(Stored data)

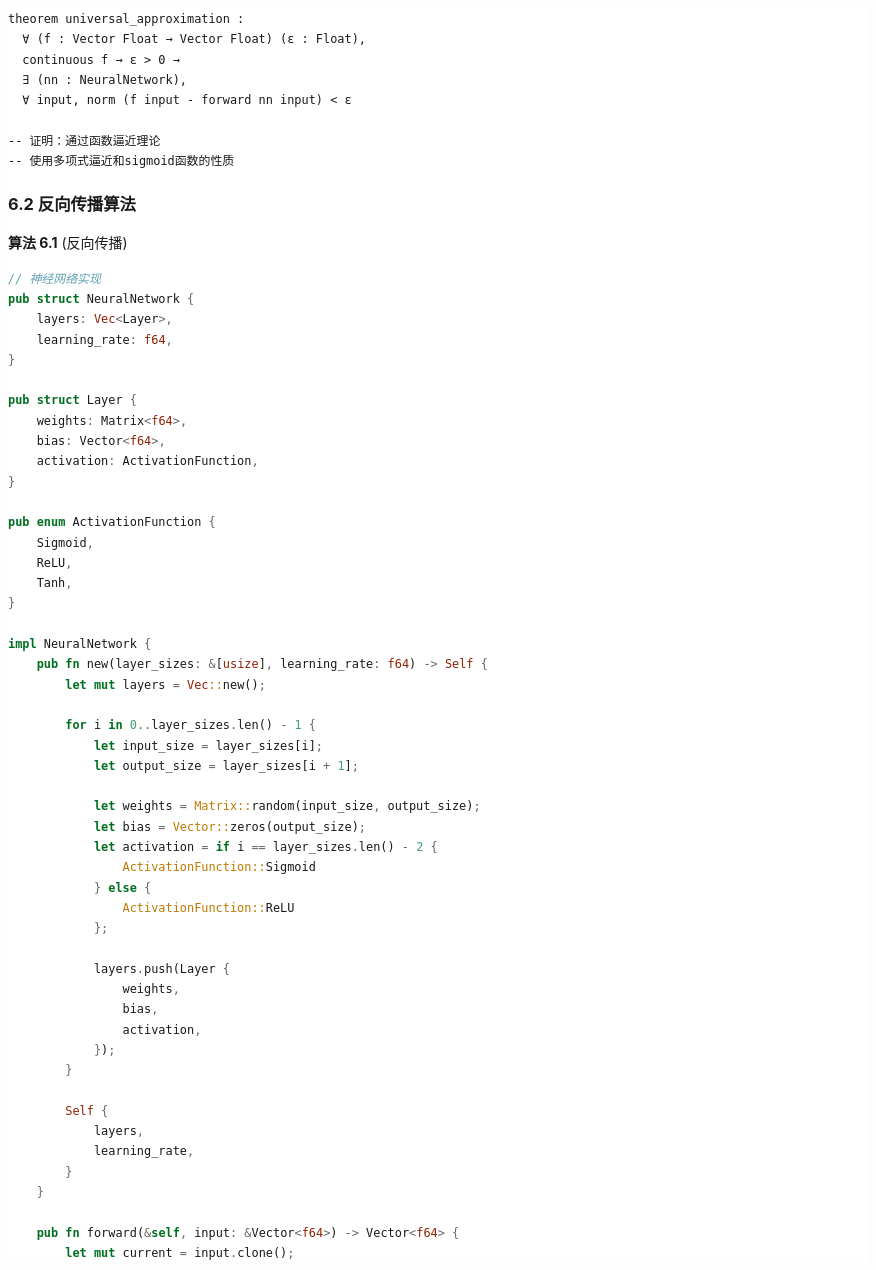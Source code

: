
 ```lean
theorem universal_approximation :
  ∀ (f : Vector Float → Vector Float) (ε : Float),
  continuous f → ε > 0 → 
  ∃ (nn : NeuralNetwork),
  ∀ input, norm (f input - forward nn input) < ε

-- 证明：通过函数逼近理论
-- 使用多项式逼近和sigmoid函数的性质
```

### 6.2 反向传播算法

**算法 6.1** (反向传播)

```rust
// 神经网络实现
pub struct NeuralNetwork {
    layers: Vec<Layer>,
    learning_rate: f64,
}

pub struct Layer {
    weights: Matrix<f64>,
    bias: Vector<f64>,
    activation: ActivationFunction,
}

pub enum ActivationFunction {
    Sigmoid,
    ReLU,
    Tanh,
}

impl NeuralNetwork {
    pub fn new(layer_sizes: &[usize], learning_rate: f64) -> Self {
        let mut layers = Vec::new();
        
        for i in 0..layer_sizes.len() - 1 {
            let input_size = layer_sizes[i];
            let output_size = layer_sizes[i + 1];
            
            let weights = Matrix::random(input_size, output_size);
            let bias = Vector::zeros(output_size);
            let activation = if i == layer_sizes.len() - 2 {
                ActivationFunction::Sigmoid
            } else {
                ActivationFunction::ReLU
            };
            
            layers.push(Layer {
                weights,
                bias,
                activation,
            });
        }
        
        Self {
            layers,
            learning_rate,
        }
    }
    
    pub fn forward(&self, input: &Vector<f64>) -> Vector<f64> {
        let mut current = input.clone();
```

● **EXERCISE DIRECTIONS**
The data above should be restated exactly, with its images dropped.

● **RESPONSE FOR THIS EXERCISE**
Source code

:
 ```lean
theorem universal_approximation :
  ∀ (f : Vector Float → Vector Float) (ε : Float),
  continuous f → ε > 0 → 
  ∃ (nn : NeuralNetwork),
  ∀ input, norm (f input - forward nn input) < ε

-- 证明：通过函数逼近理论
-- 使用多项式逼近和sigmoid函数的性质
```

### 6.2 反向传播算法

**算法 6.1** (反向传播)

```rust
// 神经网络实现
pub struct NeuralNetwork {
    layers: Vec<Layer>,
    learning_rate: f64,
}

pub struct Layer {
    weights: Matrix<f64>,
    bias: Vector<f64>,
    activation: ActivationFunction,
}

pub enum ActivationFunction {
    Sigmoid,
    ReLU,
    Tanh,
}

impl NeuralNetwork {
    pub fn new(layer_sizes: &[usize], learning_rate: f64) -> Self {
        let mut layers = Vec::new();
        
        for i in 0..layer_sizes.len() - 1 {
            let input_size = layer_sizes[i];
            let output_size = layer_sizes[i + 1];
            
            let weights = Matrix::random(input_size, output_size);
            let bias = Vector::zeros(output_size);
            let activation = if i == layer_sizes.len() - 2 {
                ActivationFunction::Sigmoid
            } else {
                ActivationFunction::ReLU
            };
            
            layers.push(Layer {
                weights,
                bias,
                activation,
            });
        }
        
        Self {
            layers,
            learning_rate,
        }
    }
    
    pub fn forward(&self, input: &Vector<f64>) -> Vector<f64> {
        let mut current = input.clone();
```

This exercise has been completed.